[[ Data supplied, beginning ]]

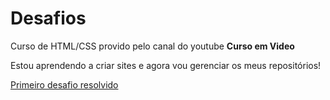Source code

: # Desafios
 Curso de HTML/CSS provido pelo canal do youtube **Curso em Video**

 Estou aprendendo a criar sites e agora vou gerenciar os meus repositórios!

<a href="https://lucasfelipea.github.io/html-css/desafios resolvidos/d001/solução.html" target="_self">Primeiro desafio resolvido</a>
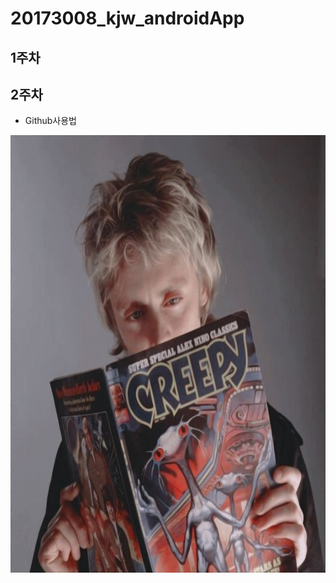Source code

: # 20173008_kjw_androidApp

## 1주차

## 2주차
  - Github사용법

<img width="700" height="700" src="./png/로저.jpg"></img>
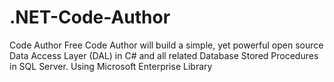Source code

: # .NET-Code-Author
Code Author Free
Code Author will build a simple, yet powerful open source Data Access Layer (DAL) in C# and all related Database Stored Procedures in SQL Server. 
Using Microsoft Enterprise Library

[[ Data supplied, end ]]

● **Exercise instructions**: Each of the records above needs to be transcribed exactly, apart from its pictures.

● **Answer to the problem**:
Source code

: # Desafios
 Curso de HTML/CSS provido pelo canal do youtube **Curso em Video**

 Estou aprendendo a criar sites e agora vou gerenciar os meus repositórios!

<a href="https://lucasfelipea.github.io/html-css/desafios resolvidos/d001/solução.html" target="_self">Primeiro desafio resolvido</a>
Source code

: # 20173008_kjw_androidApp

## 1주차

## 2주차
  - Github사용법

<img width="700" height="700" src="./png/로저.jpg"></img>
Source code

: # .NET-Code-Author
Code Author Free
Code Author will build a simple, yet powerful open source Data Access Layer (DAL) in C# and all related Database Stored Procedures in SQL Server. 
Using Microsoft Enterprise Library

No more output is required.